EXERCISE: Without any of the pictures, set down the data below exactly.

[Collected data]

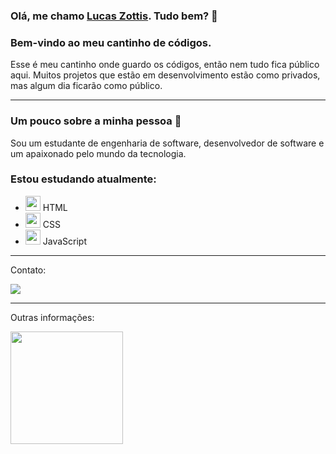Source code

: ### Olá, me chamo <a href="https://www.linkedin.com/in/lucas-eduardo-zottis-de-souza-a8a911117/">Lucas Zottis</a>. Tudo bem? 👋

### Bem-vindo ao meu cantinho de códigos.
Esse é meu cantinho onde guardo os códigos, então nem tudo fica público aqui. Muitos projetos que estão em desenvolvimento estão como privados, mas algum dia ficarão como público.
<hr>

### Um pouco sobre a minha pessoa 🚀

Sou um estudante de engenharia de software, desenvolvedor de software e um apaixonado pelo mundo da tecnologia.

<!-- ### Tenho conhecimento em:
- <img src="https://cdn.jsdelivr.net/gh/devicons/devicon/icons/csharp/csharp-original.svg" width="24px" heigth="24px" /> C#
- <img src="https://cdn.jsdelivr.net/gh/devicons/devicon/icons/dot-net/dot-net-original.svg" width="24px" heigth="24px" /> .NET Framework
- <img src="https://cdn.jsdelivr.net/gh/devicons/devicon/icons/microsoftsqlserver/microsoftsqlserver-plain.svg" width="24px" heigth="24px" /> SQL Server
- <img src="https://cdn.jsdelivr.net/gh/devicons/devicon/icons/dot-net/dot-net-original.svg" width="24px" heigth="24px" /> Desenvolvimento de API Rest com .NET 6
- <img src="https://cdn.jsdelivr.net/gh/devicons/devicon/icons/c/c-original.svg" width="24px" heigth="24px" /> Linguagem C  
-->

### Estou estudando atualmente:
- <img src="https://cdn.jsdelivr.net/gh/devicons/devicon/icons/html5/html5-original-wordmark.svg" width="24px" heigth="24px" /> HTML
- <img src="https://cdn.jsdelivr.net/gh/devicons/devicon/icons/css3/css3-original-wordmark.svg" width="24px" heigth="24px" /> CSS
- <img src="https://cdn.jsdelivr.net/gh/devicons/devicon/icons/javascript/javascript-plain.svg" width="24px" heigth="24px" /> JavaScript

<hr>

Contato:

<a href="https://www.linkedin.com/in/lucas-eduardo-zottis-de-souza-a8a911117/">
  <img src="https://img.shields.io/badge/-LinkedIn-%230077B5?style=for-the-badge&logo=linkedin&logoColor=white" target="_blank">
</a>

<hr>

Outras informações:

<div>
  <a href="https://github.com/seu-usuário-aqui">
  <img height="180em" src="https://github-readme-stats.vercel.app/api/top-langs/?username=LucasZottis&layout=compact&langs_count=7&theme=dracula"/>
</div>
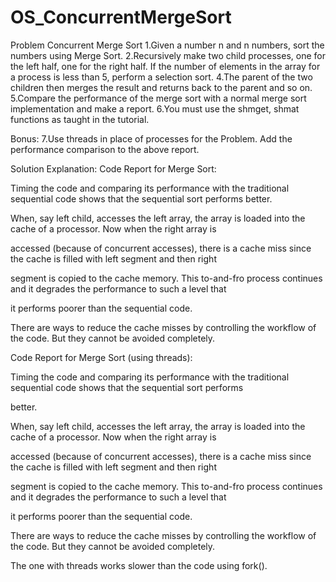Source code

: # OS_ConcurrentMergeSort

Problem
Concurrent Merge Sort
1.Given a number n and n numbers, sort the numbers using Merge Sort.
2.Recursively make two child processes, one for the left half, one for the right half. If the number of
elements in the array for a process is less than 5, perform a selection sort.
4.The parent of the two children then merges the result and returns back to the parent and so on.
5.Compare the performance of the merge sort with a normal merge sort implementation and make a
report.
6.You must use the shmget, shmat functions as taught in the tutorial.

Bonus:
7.Use threads in place of processes for the Problem. Add the performance comparison to the above report.


Solution Explanation:
Code Report for Merge Sort:

Timing the code and comparing its performance with the traditional sequential code shows that the sequential sort performs better.

When, say left child, accesses the left array, the array is loaded into the cache of a processor. Now when the right array is 

accessed (because of concurrent accesses), there is a cache miss since the cache is filled with left segment and then right 

segment is copied to the cache memory. This to-and-fro process continues and it degrades the performance to such a level that 

it performs poorer than the sequential code.

There are ways to reduce the cache misses by controlling the workflow of the code. But they cannot be avoided completely.

Code Report for Merge Sort (using threads):

Timing the code and comparing its performance with the traditional sequential code shows that the sequential sort performs 

better.

When, say left child, accesses the left array, the array is loaded into the cache of a processor. Now when the right array is 

accessed (because of concurrent accesses), there is a cache miss since the cache is filled with left segment and then right 

segment is copied to the cache memory. This to-and-fro process continues and it degrades the performance to such a level that 

it performs poorer than the sequential code.

There are ways to reduce the cache misses by controlling the workflow of the code. But they cannot be avoided completely.

The one with threads works slower than the code using fork().


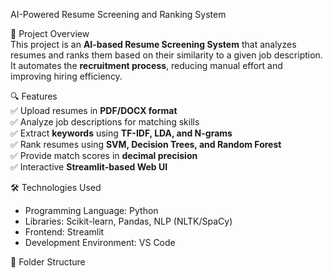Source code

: AI-Powered Resume Screening and Ranking System  

 🚀 Project Overview  
This project is an **AI-based Resume Screening System** that analyzes resumes and ranks them based on their similarity to a given job description. It automates the **recruitment process**, reducing manual effort and improving hiring efficiency.  

 🔍 Features  
✅ Upload resumes in **PDF/DOCX format**  
✅ Analyze job descriptions for matching skills  
✅ Extract **keywords** using **TF-IDF, LDA, and N-grams**  
✅ Rank resumes using **SVM, Decision Trees, and Random Forest**  
✅ Provide match scores in **decimal precision**  
✅ Interactive **Streamlit-based Web UI**  

🛠️ Technologies Used  
- Programming Language: Python  
- Libraries: Scikit-learn, Pandas, NLP (NLTK/SpaCy)  
- Frontend: Streamlit  
- Development Environment: VS Code  

 📂 Folder Structure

REPLY:
Source code

: ### Olá, me chamo <a href="https://www.linkedin.com/in/lucas-eduardo-zottis-de-souza-a8a911117/">Lucas Zottis</a>. Tudo bem? 👋

### Bem-vindo ao meu cantinho de códigos.
Esse é meu cantinho onde guardo os códigos, então nem tudo fica público aqui. Muitos projetos que estão em desenvolvimento estão como privados, mas algum dia ficarão como público.
<hr>

### Um pouco sobre a minha pessoa 🚀

Sou um estudante de engenharia de software, desenvolvedor de software e um apaixonado pelo mundo da tecnologia.

<!-- ### Tenho conhecimento em:
- <img src="https://cdn.jsdelivr.net/gh/devicons/devicon/icons/csharp/csharp-original.svg" width="24px" heigth="24px" /> C#
- <img src="https://cdn.jsdelivr.net/gh/devicons/devicon/icons/dot-net/dot-net-original.svg" width="24px" heigth="24px" /> .NET Framework
- <img src="https://cdn.jsdelivr.net/gh/devicons/devicon/icons/microsoftsqlserver/microsoftsqlserver-plain.svg" width="24px" heigth="24px" /> SQL Server
- <img src="https://cdn.jsdelivr.net/gh/devicons/devicon/icons/dot-net/dot-net-original.svg" width="24px" heigth="24px" /> Desenvolvimento de API Rest com .NET 6
- <img src="https://cdn.jsdelivr.net/gh/devicons/devicon/icons/c/c-original.svg" width="24px" heigth="24px" /> Linguagem C  
-->

### Estou estudando atualmente:
- <img src="https://cdn.jsdelivr.net/gh/devicons/devicon/icons/html5/html5-original-wordmark.svg" width="24px" heigth="24px" /> HTML
- <img src="https://cdn.jsdelivr.net/gh/devicons/devicon/icons/css3/css3-original-wordmark.svg" width="24px" heigth="24px" /> CSS
- <img src="https://cdn.jsdelivr.net/gh/devicons/devicon/icons/javascript/javascript-plain.svg" width="24px" heigth="24px" /> JavaScript

<hr>

Contato:

<a href="https://www.linkedin.com/in/lucas-eduardo-zottis-de-souza-a8a911117/">
  <img src="https://img.shields.io/badge/-LinkedIn-%230077B5?style=for-the-badge&logo=linkedin&logoColor=white" target="_blank">
</a>

<hr>

Outras informações:

<div>
  <a href="https://github.com/seu-usuário-aqui">
  <img height="180em" src="https://github-readme-stats.vercel.app/api/top-langs/?username=LucasZottis&layout=compact&langs_count=7&theme=dracula"/>
</div>
Source code

: # OS_ConcurrentMergeSort

Problem
Concurrent Merge Sort
1.Given a number n and n numbers, sort the numbers using Merge Sort.
2.Recursively make two child processes, one for the left half, one for the right half. If the number of
elements in the array for a process is less than 5, perform a selection sort.
4.The parent of the two children then merges the result and returns back to the parent and so on.
5.Compare the performance of the merge sort with a normal merge sort implementation and make a
report.
6.You must use the shmget, shmat functions as taught in the tutorial.

Bonus:
7.Use threads in place of processes for the Problem. Add the performance comparison to the above report.


Solution Explanation:
Code Report for Merge Sort:

Timing the code and comparing its performance with the traditional sequential code shows that the sequential sort performs better.

When, say left child, accesses the left array, the array is loaded into the cache of a processor. Now when the right array is 

accessed (because of concurrent accesses), there is a cache miss since the cache is filled with left segment and then right 

segment is copied to the cache memory. This to-and-fro process continues and it degrades the performance to such a level that 

it performs poorer than the sequential code.

There are ways to reduce the cache misses by controlling the workflow of the code. But they cannot be avoided completely.

Code Report for Merge Sort (using threads):

Timing the code and comparing its performance with the traditional sequential code shows that the sequential sort performs 

better.

When, say left child, accesses the left array, the array is loaded into the cache of a processor. Now when the right array is 

accessed (because of concurrent accesses), there is a cache miss since the cache is filled with left segment and then right 

segment is copied to the cache memory. This to-and-fro process continues and it degrades the performance to such a level that 

it performs poorer than the sequential code.

There are ways to reduce the cache misses by controlling the workflow of the code. But they cannot be avoided completely.

The one with threads works slower than the code using fork().


Source code

: AI-Powered Resume Screening and Ranking System  

 🚀 Project Overview  
This project is an **AI-based Resume Screening System** that analyzes resumes and ranks them based on their similarity to a given job description. It automates the **recruitment process**, reducing manual effort and improving hiring efficiency.  

 🔍 Features  
✅ Upload resumes in **PDF/DOCX format**  
✅ Analyze job descriptions for matching skills  
✅ Extract **keywords** using **TF-IDF, LDA, and N-grams**  
✅ Rank resumes using **SVM, Decision Trees, and Random Forest**  
✅ Provide match scores in **decimal precision**  
✅ Interactive **Streamlit-based Web UI**  

🛠️ Technologies Used  
- Programming Language: Python  
- Libraries: Scikit-learn, Pandas, NLP (NLTK/SpaCy)  
- Frontend: Streamlit  
- Development Environment: VS Code  

 📂 Folder Structure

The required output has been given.